··· Extracted data ···

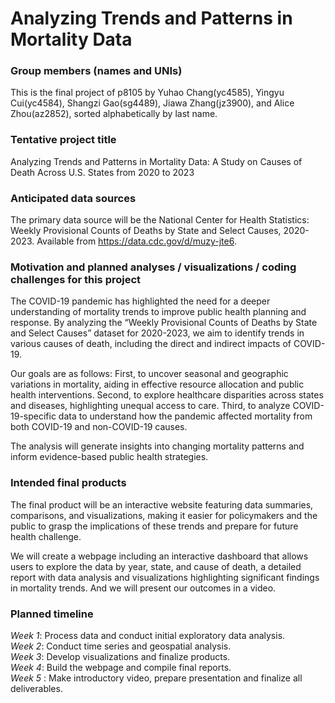 Analyzing Trends and Patterns in Mortality Data
================

### Group members (names and UNIs)

This is the final project of p8105 by Yuhao Chang(yc4585), Yingyu
Cui(yc4584), Shangzi Gao(sg4489), Jiawa Zhang(jz3900), and Alice
Zhou(az2852), sorted alphabetically by last name.

### Tentative project title

Analyzing Trends and Patterns in Mortality Data: A Study on Causes of
Death Across U.S. States from 2020 to 2023

### Anticipated data sources

The primary data source will be the National Center for Health
Statistics: Weekly Provisional Counts of Deaths by State and Select
Causes, 2020-2023. Available from <https://data.cdc.gov/d/muzy-jte6>.

### Motivation and planned analyses / visualizations / coding challenges for this project

The COVID-19 pandemic has highlighted the need for a deeper
understanding of mortality trends to improve public health planning and
response. By analyzing the “Weekly Provisional Counts of Deaths by State
and Select Causes” dataset for 2020-2023, we aim to identify trends in
various causes of death, including the direct and indirect impacts of
COVID-19.

Our goals are as follows: First, to uncover seasonal and geographic
variations in mortality, aiding in effective resource allocation and
public health interventions. Second, to explore healthcare disparities
across states and diseases, highlighting unequal access to care. Third,
to analyze COVID-19-specific data to understand how the pandemic
affected mortality from both COVID-19 and non-COVID-19 causes.

The analysis will generate insights into changing mortality patterns and
inform evidence-based public health strategies.

### Intended final products

The final product will be an interactive website featuring data
summaries, comparisons, and visualizations, making it easier for
policymakers and the public to grasp the implications of these trends
and prepare for future health challenge.

We will create a webpage including an interactive dashboard that allows
users to explore the data by year, state, and cause of death, a detailed
report with data analysis and visualizations highlighting significant
findings in mortality trends. And we will present our outcomes in a
video.

### Planned timeline

*Week 1*: Process data and conduct initial exploratory data analysis.  
*Week 2*: Conduct time series and geospatial analysis.  
*Week 3*: Develop visualizations and finalize products.  
*Week 4*: Build the webpage and compile final reports.  
*Week 5* : Make introductory video, prepare presentation and finalize
all deliverables.
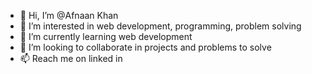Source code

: - 👋 Hi, I’m @Afnaan Khan
- 👀 I’m interested in web development, programming, problem solving
- 🌱 I’m currently learning web development
- 💞️ I’m looking to collaborate in projects and problems to solve
- 📫 Reach me on linked in 

<!-- -
Afnaan8857/Afnaan8857 is a ✨ special ✨ repository because its `README.md` (this file) appears on your GitHub profile.
You can click the Preview link to take a look at your changes.
- -->
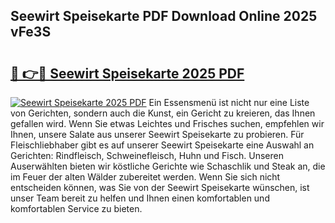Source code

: ## Seewirt Speisekarte PDF Download Online 2025 vFe3S

# <h2><a href="http://gc9gbz.nevu.top/?p=Seewirt+Speisekarte">🔗 👉🔴 Seewirt Speisekarte 2025 PDF</a></h2>

[![Seewirt Speisekarte 2025 PDF](https://i.imgur.com/dBaPXMq.png)](http://gc9gbz.nevu.top/?p=Seewirt+Speisekarte)
Ein Essensmenü ist nicht nur eine Liste von Gerichten, sondern auch die Kunst, ein Gericht zu kreieren, das Ihnen gefallen wird. Wenn Sie etwas Leichtes und Frisches suchen, empfehlen wir Ihnen, unsere Salate aus unserer Seewirt Speisekarte zu probieren. Für Fleischliebhaber gibt es auf unserer Seewirt Speisekarte eine Auswahl an Gerichten: Rindfleisch, Schweinefleisch, Huhn und Fisch. Unseren Auserwählten bieten wir köstliche Gerichte wie Schaschlik und Steak an, die im Feuer der alten Wälder zubereitet werden. Wenn Sie sich nicht entscheiden können, was Sie von der Seewirt Speisekarte wünschen, ist unser Team bereit zu helfen und Ihnen einen komfortablen und komfortablen Service zu bieten.
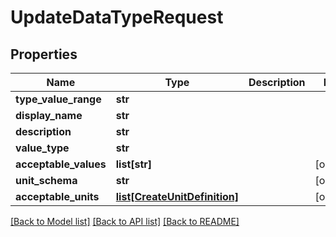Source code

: # UpdateDataTypeRequest

## Properties
Name | Type | Description | Notes
------------ | ------------- | ------------- | -------------
**type_value_range** | **str** |  | 
**display_name** | **str** |  | 
**description** | **str** |  | 
**value_type** | **str** |  | 
**acceptable_values** | **list[str]** |  | [optional] 
**unit_schema** | **str** |  | [optional] 
**acceptable_units** | [**list[CreateUnitDefinition]**](CreateUnitDefinition.md) |  | [optional] 

[[Back to Model list]](../README.md#documentation-for-models) [[Back to API list]](../README.md#documentation-for-api-endpoints) [[Back to README]](../README.md)


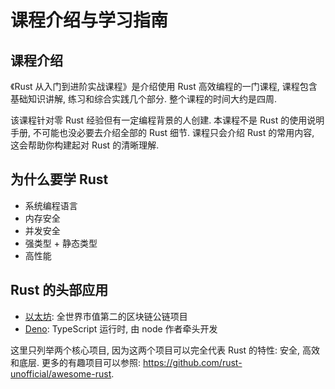 # 课程介绍与学习指南
## 课程介绍

《Rust 从入门到进阶实战课程》是介绍使用 Rust 高效编程的一门课程, 课程包含基础知识讲解, 练习和综合实践几个部分. 整个课程的时间大约是四周.

该课程针对零 Rust 经验但有一定编程背景的人创建. 本课程不是 Rust 的使用说明手册, 不可能也没必要去介绍全部的 Rust 细节. 课程只会介绍 Rust 的常用内容, 这会帮助你构建起对 Rust 的清晰理解.

## 为什么要学 Rust
- 系统编程语言
- 内存安全
- 并发安全
- 强类型 + 静态类型
- 高性能
## Rust 的头部应用
- [以太坊](https://github.com/openethereum/openethereum/): 全世界市值第二的区块链公链项目
- [Deno](https://github.com/denoland/deno): TypeScript 运行时, 由 node 作者牵头开发

这里只列举两个核心项目, 因为这两个项目可以完全代表 Rust 的特性: 安全, 高效和底层. 更多的有趣项目可以参照: https://github.com/rust-unofficial/awesome-rust.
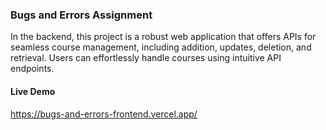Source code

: ### Bugs and Errors Assignment
In the backend, this project is a robust web application that offers APIs for seamless course management, including addition, updates, deletion, and retrieval. Users can effortlessly handle courses using intuitive API endpoints.

#### Live Demo
https://bugs-and-errors-frontend.vercel.app/
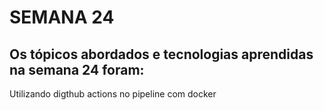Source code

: # SEMANA 24

## Os tópicos abordados e tecnologias aprendidas na semana 24 foram:

Utilizando digthub actions no pipeline com docker
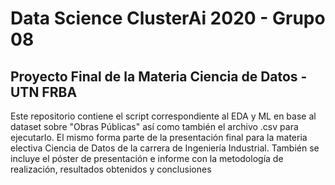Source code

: # Data Science ClusterAi 2020 - Grupo 08

## Proyecto Final de la Materia Ciencia de Datos - UTN FRBA 

Este repositorio contiene el script correspondiente al EDA y ML en base al dataset sobre "Obras Públicas" así como también el archivo .csv para ejecutarlo. 
El mismo forma parte de la presentación final para la materia electiva Ciencia de Datos de la carrera de Ingeniería Industrial.
También se incluye el póster de presentación e informe con la metodología de realización, resultados obtenidos y conclusiones
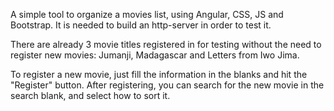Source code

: A simple tool to organize a movies list, using Angular, CSS, JS and Bootstrap.
It is needed to build an http-server in order to test it.

There are already 3 movie titles registered in for testing without the need to register new movies: Jumanji, Madagascar and Letters from Iwo Jima.

To register a new movie, just fill the information in the blanks and hit the "Register" button. After registering, you can search for the new movie in the search blank, and select how to sort it.
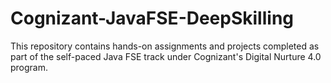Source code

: # Cognizant-JavaFSE-DeepSkilling
This repository contains hands-on assignments and projects completed as part of the self-paced Java FSE track under Cognizant's Digital Nurture 4.0 program.
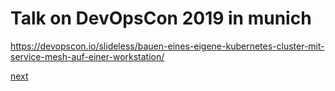 Talk on DevOpsCon 2019 in munich
=

https://devopscon.io/slideless/bauen-eines-eigene-kubernetes-cluster-mit-service-mesh-auf-einer-workstation/

[next](https://github.com/JohnnyW74/DevOpsCon2019/blob/master/doc/01-me.md)
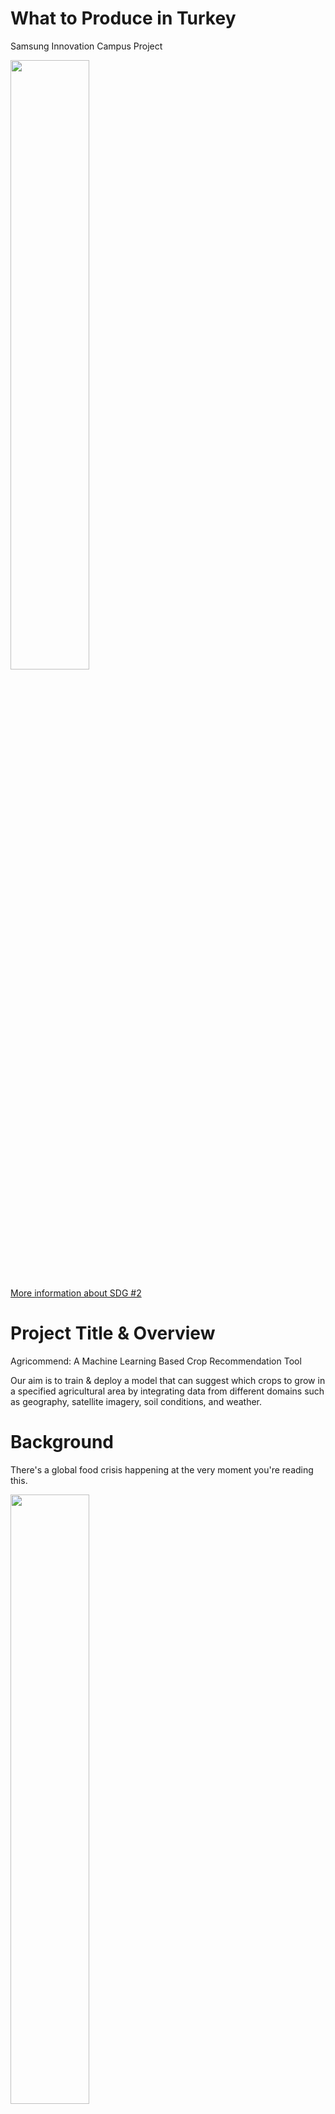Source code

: # What to Produce in Turkey
 Samsung Innovation Campus Project
 
 
 <img src="https://github.com/mmiine/What-to-Produce-in-Turkey/blob/main/images/E_GIF_02.gif" width=50% height=50%>
 
 [More information about SDG #2](https://sdgs.un.org/goals/goal2)

 
# Project Title & Overview
Agricommend: A Machine Learning Based Crop Recommendation Tool

Our aim is to train & deploy a model that can suggest which crops to grow in a specified agricultural area by integrating data from different domains such as geography, satellite imagery, soil conditions, and weather.


# Background
There's a global food crisis happening at the very moment you're reading this. 


<img src="https://github.com/mmiine/What-to-Produce-in-Turkey/blob/main/images/the_economist_food_safety.jpg" width=50% height=50%>


Food insecurity, defined as "a household-level economic and social condition of limited or uncertain access to adequate food" by United States Department of Agriculture (USDA)[*](https://www.ers.usda.gov/topics/food-nutrition-assistance/food-security-in-the-u-s/definitions-of-food-security/) is a significant public health concern. According to Food and Agriculture Organization's (FAO) 2019 report, it is affecting 26.4% of the world's population[*](https://www.fao.org/policy-support/tools-and-publications/resources-details/en/c/1269368/). 

Global Network Against Food Crises (GNAFC) is a humanitarian alliance, founded by the European Union (EU), FAO, and UN World Food Programme (WFP) in 2016 to tackle the root causes of food crises and support the Sustainable Development Goal to End Hunger (SDG 2). The 2022 edition[*](http://www.fightfoodcrises.net/fileadmin/user_upload/fightfoodcrises/doc/resources/GRFC_2022_FINAl_REPORT.pdf) of annual report of GNAFC shows how dire the situation is. Here are some key takeaways from the said report:
- Around 193 million people in 53 countries or territories experienced acute food insecurity at crisis or worse levels (IPC/CH Phase 3-5) in 2021. This represents an increase of ~40 million people when compared to the already record breaking numbers of 2020.
- Over half a million people (570,000) living in Ethiopia, Madagascar, South Sudan and Yemen are experiencing the most severe phase of food insecurity Catastrophe (IPC/CH Phase 5) and requiring urgent action.
- There are 39 countries or territories are listed in all editions of the report. Among these regions, the number of people experiencing food crisis (IPC/CH Phase 3 or above) is almost doubled between years 2016 and 2021. 
- Conflicts, environmental crises, climate crises, economic crises and rising inequality are the driving factors of the rapid increase in people experiencing acute food insecurity in 2021.
- Conflicts are seem to be the biggest contributor to the food insecurity, pushing 139 million people into acute food insecurity, up from around 99 million people in 2020.



The following images, taken directly from the report, presents the situation in a more digestable way.

<img src="https://github.com/mmiine/What-to-Produce-in-Turkey/blob/main/images/tiers.png" width=50%>

<img src="https://github.com/mmiine/What-to-Produce-in-Turkey/blob/main/images/pop_in_crisis.png" width=50%>
 
<img src="https://github.com/mmiine/What-to-Produce-in-Turkey/blob/main/images/pop_in_catastrophe.png" width=50%>
 
<img src="https://github.com/mmiine/What-to-Produce-in-Turkey/blob/main/images/ten_countries.png" width=50%>

<img src="https://github.com/mmiine/What-to-Produce-in-Turkey/blob/main/images/drivers_detailed.png" width=50%>

<img src="https://github.com/mmiine/What-to-Produce-in-Turkey/blob/main/images/drivers.png" width=50%>
 
<img src="https://github.com/mmiine/What-to-Produce-in-Turkey/blob/main/images/2022_forecast.png" width=50%>

 
A copy of the full report can be found in this repository under name **"GRFC_2022.pdf"**. We must note that this report published by GNAFC predates the Russian invasion of Ukraine, so its dire effects on global food insecurity is not present in the data yet.



# Key Objectives / Research Questions

- Can we increase agricultural efficiency by utilizing machine learning models?
- Can we help the farmers in low income areas by recommending them what crops to plant?


# Work Arrangement
~Ece & Meryem: Finding Datasets~
~Nazif: Writing github document~

Preparing project demo presentation

Turkey climate data integration to model

Preparing Html website 

Google Maps integration

Model deploy and integrate into website

# Approach To Work

1. Finding datasets with preferred features
2. Perform exploratory data analysis to see any trends in data
3. Figuring out which model / models to use
4. Implementing different models & assessing their performances



# Tentative Agenda

~20-31 May 2022: Fleshing out the project with all details~

June & July 2022: Implementing the algorithm and getting results

Late July 2022: Deploying the model on a webapp



# Deliverables

- An ML model trained on multi dimensional data to predict which crops to plant
- A webapp to query for results & getting crop recommendations

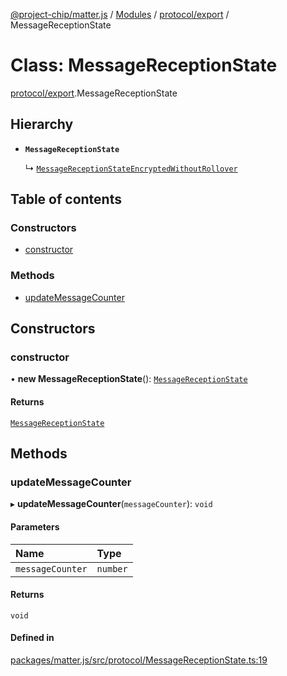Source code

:[@project-chip/matter.js](../README.md) / [Modules](../modules.md) / [protocol/export](../modules/protocol_export.md) / MessageReceptionState

# Class: MessageReceptionState

[protocol/export](../modules/protocol_export.md).MessageReceptionState

## Hierarchy

- **`MessageReceptionState`**

  ↳ [`MessageReceptionStateEncryptedWithoutRollover`](protocol_export.MessageReceptionStateEncryptedWithoutRollover.md)

## Table of contents

### Constructors

- [constructor](protocol_export.MessageReceptionState.md#constructor)

### Methods

- [updateMessageCounter](protocol_export.MessageReceptionState.md#updatemessagecounter)

## Constructors

### constructor

• **new MessageReceptionState**(): [`MessageReceptionState`](protocol_export.MessageReceptionState.md)

#### Returns

[`MessageReceptionState`](protocol_export.MessageReceptionState.md)

## Methods

### updateMessageCounter

▸ **updateMessageCounter**(`messageCounter`): `void`

#### Parameters

| Name | Type |
| :------ | :------ |
| `messageCounter` | `number` |

#### Returns

`void`

#### Defined in

[packages/matter.js/src/protocol/MessageReceptionState.ts:19](https://github.com/project-chip/matter.js/blob/558e12c94a201592c28c7bc0743705360b3e5ca6/packages/matter.js/src/protocol/MessageReceptionState.ts#L19)
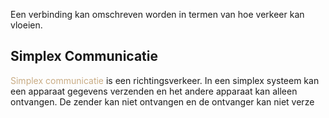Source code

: Een verbinding kan omschreven worden in termen van hoe verkeer kan vloeien.

## Simplex Communicatie
<span style="color:#c8ab83;">Simplex communicatie</span> is een richtingsverkeer. In een simplex systeem kan een apparaat gegevens verzenden en het andere apparaat kan alleen ontvangen. De zender kan niet ontvangen en de ontvanger kan niet verze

···

What you should do: Only lines belong in the copy, not pictures: write out exactly the lines of the records from the first through the one holding "Analyzing Trends and Patterns in Mortality Data: A".

Your solution:
 Analyzing Trends and Patterns in Mortality Data
================

### Group members (names and UNIs)

This is the final project of p8105 by Yuhao Chang(yc4585), Yingyu
Cui(yc4584), Shangzi Gao(sg4489), Jiawa Zhang(jz3900), and Alice
Zhou(az2852), sorted alphabetically by last name.

### Tentative project title

Analyzing Trends and Patterns in Mortality Data: A Study on Causes of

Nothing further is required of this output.